=Paper= {{Paper |id=Vol-3637/paper36 |storemode=property |title=Conceptual Foundations of Sustainability. A Sustainability Perspective on Artificial Intelligence (extended abstract) |pdfUrl=https://ceur-ws.org/Vol-3637/paper36.pdf |volume=Vol-3637 |authors=Larissa Bolte |dblpUrl=https://dblp.org/rec/conf/jowo/Bolte23 }} ==Conceptual Foundations of Sustainability. A Sustainability Perspective on Artificial Intelligence (extended abstract)== https://ceur-ws.org/Vol-3637/paper36.pdf
                         Conceptual Foundations of Sustainability. A Sustainability
                         Perspective on Artificial Intelligence: Extended Abstract
                         Larissa Bolte1
                         1 Institute for Science and Ethics, University of Bonn, Bonner Talweg 57, 53113 Bonn, Germany 1




                         1. Abstract
                         This project investigates the conceptual foundations of ‘sustainability’ with the goal of assessing
                         approaches to the ethics of Artificial Intelligence (AI) under the lens of that notion. In a previous
                         paper, my co-authors, Tijs Vandemeulebroucke and Aimee van Wynsberghe, and I have suspected
                         that in order to do justice to the normative demands of sustainability, the way in which we
                         conceive of AI ethics, AI regulation, and ultimately AI as a technology has to be adjusted [1].
                            The study of ‘Sustainable AI', i.e. of AI applications for sustainability and of the sustainability
                         of AI itself [2], is currently in its infancy. First publications in the field point to significant
                         environmental and social costs attached to the widespread adoption of AI technologies [3][4][5].
                         And yet, comprehensive frameworks for how these costs can be identified, assessed, and
                         evaluated are largely missing.
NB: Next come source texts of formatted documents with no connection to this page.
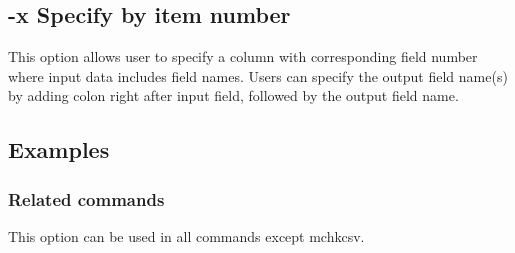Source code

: %

\subsection{-x Specify by item number\label{sect:option_x}}

This option allows user to specify a column with corresponding field number where input data includes field names. Users can specify the output field name(s) by adding colon right after input field, followed by the output field name. 

\subsection*{Examples}


\subsubsection*{Related commands}
This option can be used in all commands except mchkcsv.

%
                            At the same time, a particular approach to AI policy crystallises – there is a tendency in AI
                         Ethics Guideline documents to focus on technical fixes for isolated artefacts, deterministically
                         construed, that lie in the responsibility of expert technicians – an approach my colleagues and I
                         have dubbed an “ethics of carefulness” [1]. For the most part, they do not consider broader
                         societal transformations, the embeddedness of AI technologies in social and ecological structures,
                         or the possibility of not developing a particular AI application at all.
                         By contrast, in the context of discourse on AI and sustainability, AI has increasingly been
                         conceptualised not as an artefact, but rather as infrastructure. This includes consideration of the
                         hardware infrastructure that is necessary to run AI algorithms [6][7], the fact that AI underpins
                         and upholds infrastructures [8][9], and that the interplay of AI algorithms and their environment
                         also constitutes an infrastructure in its own right [1][9]. Indeed, it has been argued that
                         conceptualising and assessing the sustainability of AI requires considering AI artefacts not in
                         isolation, but rather in their embeddedness in the broader ecological and socio-technical systems
                         that surround, enable, and constitute them [1][10].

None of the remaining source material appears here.